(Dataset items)

= = = =

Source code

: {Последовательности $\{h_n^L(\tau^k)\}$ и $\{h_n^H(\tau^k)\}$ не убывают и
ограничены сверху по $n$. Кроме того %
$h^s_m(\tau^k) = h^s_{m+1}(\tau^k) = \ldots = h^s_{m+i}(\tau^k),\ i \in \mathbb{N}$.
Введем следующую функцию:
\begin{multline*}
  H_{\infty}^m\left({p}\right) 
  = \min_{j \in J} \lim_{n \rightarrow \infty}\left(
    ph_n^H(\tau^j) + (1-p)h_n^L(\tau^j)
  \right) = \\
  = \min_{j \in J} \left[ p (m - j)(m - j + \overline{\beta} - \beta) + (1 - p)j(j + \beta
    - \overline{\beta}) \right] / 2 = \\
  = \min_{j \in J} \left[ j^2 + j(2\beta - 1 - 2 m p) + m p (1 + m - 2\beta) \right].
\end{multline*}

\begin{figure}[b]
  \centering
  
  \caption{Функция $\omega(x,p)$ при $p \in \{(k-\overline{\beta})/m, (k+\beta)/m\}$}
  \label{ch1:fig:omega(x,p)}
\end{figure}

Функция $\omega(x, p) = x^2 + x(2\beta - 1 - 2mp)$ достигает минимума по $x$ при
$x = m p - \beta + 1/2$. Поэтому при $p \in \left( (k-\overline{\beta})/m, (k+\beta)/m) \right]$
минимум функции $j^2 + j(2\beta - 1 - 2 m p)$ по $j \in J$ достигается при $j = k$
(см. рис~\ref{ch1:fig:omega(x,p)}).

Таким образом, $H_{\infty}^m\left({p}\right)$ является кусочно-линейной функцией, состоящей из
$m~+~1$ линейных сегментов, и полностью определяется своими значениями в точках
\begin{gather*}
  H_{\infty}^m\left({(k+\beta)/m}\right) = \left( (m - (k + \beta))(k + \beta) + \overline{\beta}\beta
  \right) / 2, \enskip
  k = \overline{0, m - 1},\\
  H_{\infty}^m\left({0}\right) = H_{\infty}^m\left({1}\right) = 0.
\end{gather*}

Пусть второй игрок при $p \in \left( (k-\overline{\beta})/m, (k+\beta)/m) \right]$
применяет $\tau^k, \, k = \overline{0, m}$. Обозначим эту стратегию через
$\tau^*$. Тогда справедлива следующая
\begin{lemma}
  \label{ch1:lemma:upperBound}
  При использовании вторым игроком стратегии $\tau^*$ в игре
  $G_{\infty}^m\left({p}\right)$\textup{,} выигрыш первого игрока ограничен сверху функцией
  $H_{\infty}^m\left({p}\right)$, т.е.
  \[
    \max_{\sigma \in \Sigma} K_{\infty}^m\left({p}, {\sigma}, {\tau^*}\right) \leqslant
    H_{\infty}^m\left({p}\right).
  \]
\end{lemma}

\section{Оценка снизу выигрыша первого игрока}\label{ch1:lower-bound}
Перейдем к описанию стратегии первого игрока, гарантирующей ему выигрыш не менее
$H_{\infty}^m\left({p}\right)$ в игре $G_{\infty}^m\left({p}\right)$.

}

= = = =

• [PROBLEM TO SOLVE] Lines of the data above that include the string "overline" must each be copied.

• [EXERCISE OUTPUT]
  = \min_{j \in J} \left[ p (m - j)(m - j + \overline{\beta} - \beta) + (1 - p)j(j + \beta
    - \overline{\beta}) \right] / 2 = \\
  \caption{Функция $\omega(x,p)$ при $p \in \{(k-\overline{\beta})/m, (k+\beta)/m\}$}
$x = m p - \beta + 1/2$. Поэтому при $p \in \left( (k-\overline{\beta})/m, (k+\beta)/m) \right]$
  H_{\infty}^m\left({(k+\beta)/m}\right) = \left( (m - (k + \beta))(k + \beta) + \overline{\beta}\beta
  k = \overline{0, m - 1},\\
Пусть второй игрок при $p \in \left( (k-\overline{\beta})/m, (k+\beta)/m) \right]$
применяет $\tau^k, \, k = \overline{0, m}$. Обозначим эту стратегию через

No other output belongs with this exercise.